Source data:

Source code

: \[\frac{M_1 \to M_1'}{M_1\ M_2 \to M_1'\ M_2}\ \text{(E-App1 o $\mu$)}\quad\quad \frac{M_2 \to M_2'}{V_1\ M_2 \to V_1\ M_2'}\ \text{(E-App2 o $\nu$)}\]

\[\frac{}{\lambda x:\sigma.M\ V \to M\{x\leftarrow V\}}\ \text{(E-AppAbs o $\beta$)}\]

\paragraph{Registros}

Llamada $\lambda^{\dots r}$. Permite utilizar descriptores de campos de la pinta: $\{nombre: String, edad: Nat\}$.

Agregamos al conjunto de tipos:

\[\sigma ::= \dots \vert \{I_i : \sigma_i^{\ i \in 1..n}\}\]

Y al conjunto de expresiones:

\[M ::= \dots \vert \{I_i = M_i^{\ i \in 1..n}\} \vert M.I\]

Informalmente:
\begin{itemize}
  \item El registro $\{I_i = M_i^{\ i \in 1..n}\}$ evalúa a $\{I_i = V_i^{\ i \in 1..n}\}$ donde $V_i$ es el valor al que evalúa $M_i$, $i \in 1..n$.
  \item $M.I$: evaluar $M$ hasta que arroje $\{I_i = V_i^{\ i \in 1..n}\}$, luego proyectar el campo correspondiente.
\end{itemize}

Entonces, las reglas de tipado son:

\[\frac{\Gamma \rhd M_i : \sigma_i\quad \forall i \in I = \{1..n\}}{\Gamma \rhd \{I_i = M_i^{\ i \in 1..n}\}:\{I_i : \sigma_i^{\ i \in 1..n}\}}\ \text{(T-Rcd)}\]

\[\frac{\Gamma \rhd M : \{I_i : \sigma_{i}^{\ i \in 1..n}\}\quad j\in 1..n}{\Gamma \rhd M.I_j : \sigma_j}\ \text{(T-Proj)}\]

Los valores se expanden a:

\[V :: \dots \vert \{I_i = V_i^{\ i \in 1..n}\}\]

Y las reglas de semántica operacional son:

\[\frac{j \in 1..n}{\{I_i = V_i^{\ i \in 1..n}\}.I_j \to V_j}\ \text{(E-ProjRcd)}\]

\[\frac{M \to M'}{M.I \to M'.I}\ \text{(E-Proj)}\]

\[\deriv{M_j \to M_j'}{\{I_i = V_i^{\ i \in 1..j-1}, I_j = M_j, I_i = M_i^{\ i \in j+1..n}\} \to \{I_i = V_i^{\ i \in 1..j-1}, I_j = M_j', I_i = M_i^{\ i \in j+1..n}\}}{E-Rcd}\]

Task to complete: Going through the entries above line by line, work out how many lines include the word "lambda". Only the number is required.

Output of the exercise: 2